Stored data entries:

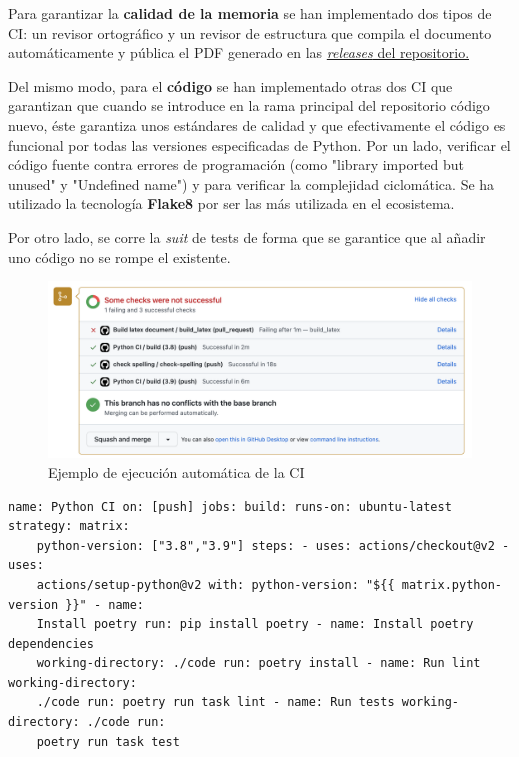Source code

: Para garantizar la \textbf{calidad de la memoria} se han implementado dos tipos de CI: un
revisor ortográfico y un revisor de estructura que compila el documento automáticamente y
pública el PDF generado en las
\href{https://github.com/pablojjimenez/TFG/releases}{\textit{releases} del repositorio.}

Del mismo modo, para el \textbf{código} se han implementado otras dos CI que garantizan
que cuando se introduce en la rama principal del repositorio código nuevo, éste garantiza
unos estándares de calidad y que efectivamente el código es funcional por todas las
versiones especificadas de Python. Por un lado, verificar el código fuente contra errores
de programación (como "library imported but unused" y "Undefined name") y para verificar
la complejidad ciclomática. Se ha utilizado la tecnología \textbf{Flake8} por ser las más
utilizada en el ecosistema.

Por otro lado, se corre la \textit{suit} de tests de forma que se garantice que al añadir
uno código no se rompe el existente. 

\FloatBarrier
\begin{figure}[h]
	\centering	
	\includegraphics[width=\textwidth]{doc/logos/imgs/CI-pr.png}
    \caption{Ejemplo de ejecución automática de la CI}
    \label{fig:tipos-de-cc}
\end{figure}
\FloatBarrier

\begin{lstlisting}[caption=Definición de las etapas de la CI del código del proyecto ]
    name: Python CI on: [push] jobs: build: runs-on: ubuntu-latest strategy: matrix:
    python-version: ["3.8","3.9"] steps: - uses: actions/checkout@v2 - uses:
    actions/setup-python@v2 with: python-version: "${{ matrix.python-version }}" - name:
    Install poetry run: pip install poetry - name: Install poetry dependencies
    working-directory: ./code run: poetry install - name: Run lint working-directory:
    ./code run: poetry run task lint - name: Run tests working-directory: ./code run:
    poetry run task test
\end{lstlisting}

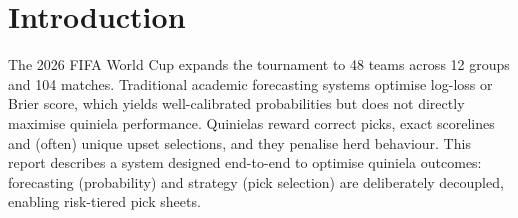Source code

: \section{Introduction}
The 2026 FIFA World Cup expands the tournament to 48 teams across 12 groups
and 104 matches. Traditional academic forecasting systems optimise log-loss or
Brier score, which yields well-calibrated probabilities but does not directly
maximise quiniela performance. Quinielas reward correct picks, exact scorelines
and (often) unique upset selections, and they penalise herd behaviour. This
report describes a system designed end-to-end to optimise quiniela outcomes:
forecasting (probability) and strategy (pick selection) are deliberately
decoupled, enabling risk-tiered pick sheets.
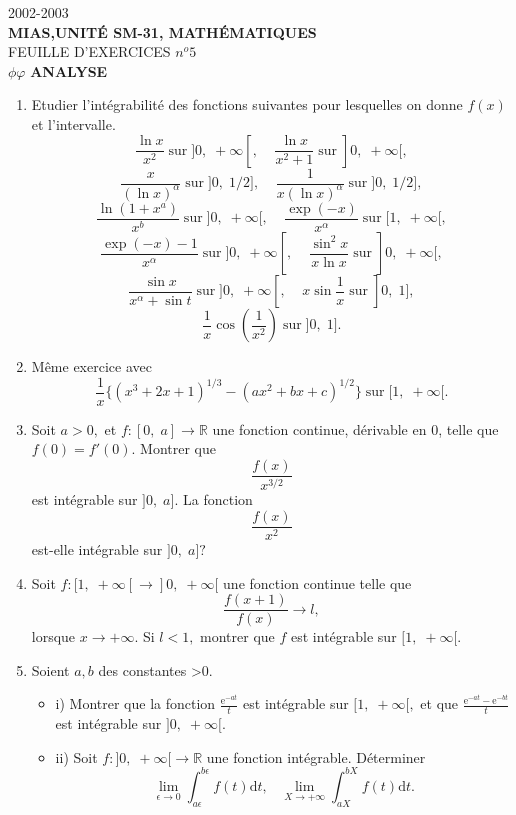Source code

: \documentclass[12pt,a4paper]{article}
\begin{document}
\begin{center}
2002-2003\\
{\bf MIAS,UNITÉ SM-31, MATHÉMATIQUES}\\
\vspace{2mm}
 FEUILLE D'EXERCICES $n^o 5$\\
\vspace{1cm}
$\phi \varphi$
{\bf ANALYSE}
\end{center}
\begin{enumerate}
\item Etudier l'intégrabilité des fonctions suivantes pour lesquelles
  on donne $f(x)$ et l'intervalle.
$$\frac{\ln x}{x^2}\;\mbox{sur}\;]0,\;+\infty [,\;\;\;\;\frac{\ln
  x}{x^2+1}\;\mbox{sur}\;]0,\;+\infty [,$$
$$\frac{x}{(\ln x)^\alpha}\;\mbox{sur}\;]0,\;1/2
 ],\;\;\;\;\frac{1}{x(\ln x)^\alpha}\;\mbox{sur}\;]0,\;1/2 ],$$
$$\frac{\ln (1+x^a)}{x^b}\;\mbox{sur}\;]0,\;+\infty [,\;\;\;\;\frac{\exp
 (-x)}{x^\alpha}\;\mbox{sur}\;[1,\;+\infty [,$$
$$\frac{\exp (-x)-1}{x^\alpha}\;\mbox{sur}\;]0,\;+\infty [,\;\;\;\;\frac{\sin^2
  x}{x\ln x}\;\mbox{sur}\;]0,\;+\infty [,$$
$$\frac{\sin x}{x^\alpha+\sin t}\;\mbox{sur}\;]0,\;+\infty
[,\;\;\;\;x\sin\frac{1}{x}\;\mbox{sur}\;]0,\;1],$$
$$\frac{1}{x}\cos(\frac{1}{x^2})\;\mbox{sur}\;]0,\;1].$$
\item Même exercice avec 
$$\frac{1}{x}\{ (x^3+2x+1)^{1/3}-(ax^2+bx+c)^{1/2}\}\; \mbox{sur}\;
[1,\;+\infty [.$$
\item Soit $a>0,$ et $f:[0,\; a]\rightarrow\mathbb R$ une fonction
  continue, dérivable en 0, telle que $f(0)=f'(0).$ Montrer que
  $$\frac{f(x)}{x^{3/2}}$$ est intégrable sur $]0,\; a].$ La fonction
  $$\frac{f(x)}{x^2}$$ est-elle intégrable sur $]0,\; a] ?$  
\item Soit $f: [1,\;+\infty [\rightarrow ]0,\;+\infty [$ une fonction
  continue telle que $$\frac{f(x+1)}{f(x)}\rightarrow l,$$ lorsque
  $x\rightarrow +\infty.$ Si $l<1,$ montrer que $f$ est intégrable sur $[1,\;+\infty [.$
\item Soient $a, b$ des constantes >0.
\begin{itemize}
\item i) Montrer que la fonction $\frac{\mbox{e}^{-at}}{t}$ est
  intégrable sur $[1, \; +\infty [,$ et que
  $\frac{\mbox{e}^{-at}-\mbox{e}^{-bt}}{t}$ est intégrable sur $]0,\;
  +\infty [.$
\item ii) Soit $f :]0, \; +\infty [\rightarrow\mathbb R$ une fonction
  intégrable. Déterminer $$\lim_{\epsilon\rightarrow
    0}\int_{a\epsilon}^{b\epsilon}f(t)\mbox{d}t,\;\;\;\lim_
  { X\rightarrow +\infty}\int_{aX}^{bX}f(t)\mbox{d}t.$$

\end{itemize}
\end{enumerate}
\end{document}

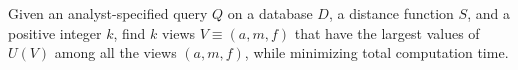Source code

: \begin{problem}
\vspace{-5pt}
Given an analyst-specified query $Q$ on a database $D$, a distance function $S$,
and a positive integer $k$, find $k$ views $V \equiv (a, m, f)$ that
have the largest values of $U(V)$ among all the views $(a, m, f)$, 
while minimizing total computation time.
\vspace{-5pt}
\end{problem}





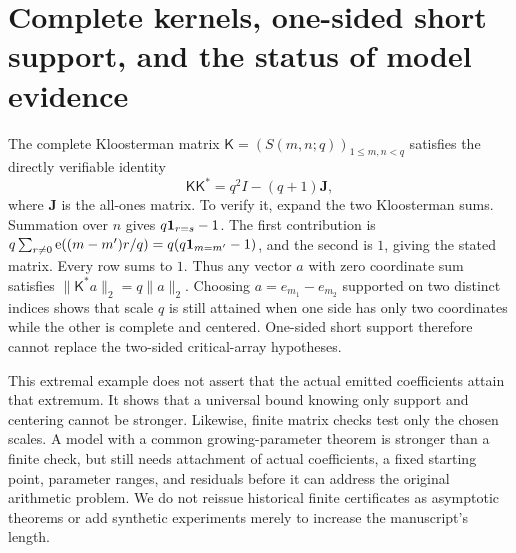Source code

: \section{Complete kernels, one-sided short support, and the status of model evidence}
The complete Kloosterman matrix $\mathsf K=(S(m,n;q))_{1\le m,n<q}$ satisfies the directly verifiable identity
\[
\mathsf K\mathsf K^*=q^2I-(q+1)\mathbf J,
\]
where $\mathbf J$ is the all-ones matrix. To verify it, expand the two Kloosterman sums. Summation over $n$ gives $q\1_{r=s}-1$.
The first contribution is
$q\sum_{r\ne0}\e((m-m')r/q)=q(q\1_{m=m'}-1)$, and the second is $1$, giving the stated matrix. Every row sums to $1$.
Thus any vector $a$ with zero coordinate sum satisfies $\|\mathsf K^*a\|_2=q\|a\|_2$.
Choosing $a=e_{m_1}-e_{m_2}$ supported on two distinct indices shows that scale $q$ is still attained when one side has only two coordinates while the other is complete and centered.
One-sided short support therefore cannot replace the two-sided critical-array hypotheses.

This extremal example does not assert that the actual emitted coefficients attain that extremum.
It shows that a universal bound knowing only support and centering cannot be stronger.
Likewise, finite matrix checks test only the chosen scales. A model with a common growing-parameter theorem is stronger than a finite check, but still needs attachment of actual coefficients, a fixed starting point, parameter ranges, and residuals before it can address the original arithmetic problem.
We do not reissue historical finite certificates as asymptotic theorems or add synthetic experiments merely to increase the manuscript's length.
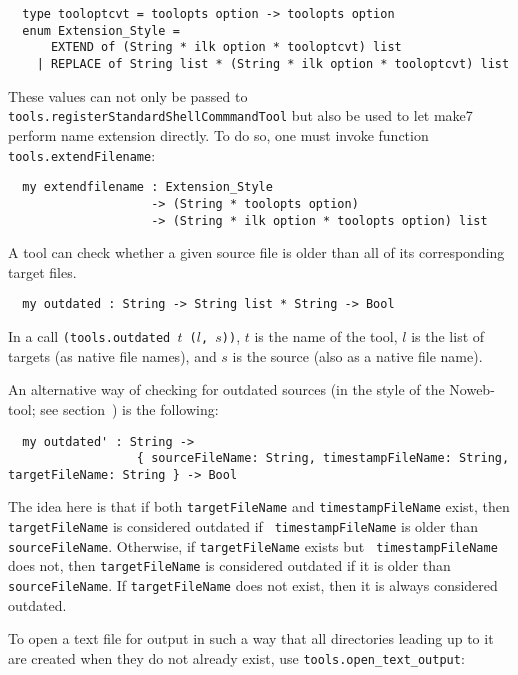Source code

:\begin{verbatim}
  type tooloptcvt = toolopts option -> toolopts option
  enum Extension_Style =
      EXTEND of (String * ilk option * tooloptcvt) list
    | REPLACE of String list * (String * ilk option * tooloptcvt) list
\end{verbatim}

These values can not only be passed to {\tt
tools.registerStandardShellCommmandTool} but also be used to let make7 perform name
extension directly.  To do so, one must invoke function {\tt
tools.extendFilename}:

\begin{verbatim}
  my extendfilename : Extension_Style
                    -> (String * toolopts option)
                    -> (String * ilk option * toolopts option) list
\end{verbatim}

 A tool can check whether a given
source file is older than all of its corresponding target files.

\begin{verbatim}
  my outdated : String -> String list * String -> Bool
\end{verbatim}

In a call {\tt (tools.outdated $t$ ($l$, $s$))}, $t$ is the name of
the tool, $l$ is the list of targets (as native file names),
and $s$ is the source (also as a native file name).

An alternative way of checking for outdated sources (in the style of
the Noweb-tool; see section~) is the
following:

\begin{verbatim}
  my outdated' : String ->
                  { sourceFileName: String, timestampFileName: String, targetFileName: String } -> Bool
\end{verbatim}

The idea here is that if both {\tt targetFileName} and {\tt timestampFileName}
exist, then {\tt targetFileName} is considered outdated if {\tt
timestampFileName} is older than {\tt sourceFileName}.
Otherwise, if {\tt targetFileName} exists but {\tt
timestampFileName} does not, then {\tt targetFileName} is considered
outdated if it is older than {\tt sourceFileName}.
If {\tt targetFileName} does not exist, then it is always
considered outdated.

  To open a text file for
output in such a way that all directories leading up to it are created
when they do not already exist, use {\tt tools.open_text_output}:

Exercise —
This exercise asks for an exact repeat of the lines from the one holding "is considered outdated" through the end of the data above.

Answer box —
exist, then {\tt targetFileName} is considered outdated if {\tt
timestampFileName} is older than {\tt sourceFileName}.
Otherwise, if {\tt targetFileName} exists but {\tt
timestampFileName} does not, then {\tt targetFileName} is considered
outdated if it is older than {\tt sourceFileName}.
If {\tt targetFileName} does not exist, then it is always
considered outdated.

  To open a text file for
output in such a way that all directories leading up to it are created
when they do not already exist, use {\tt tools.open_text_output}:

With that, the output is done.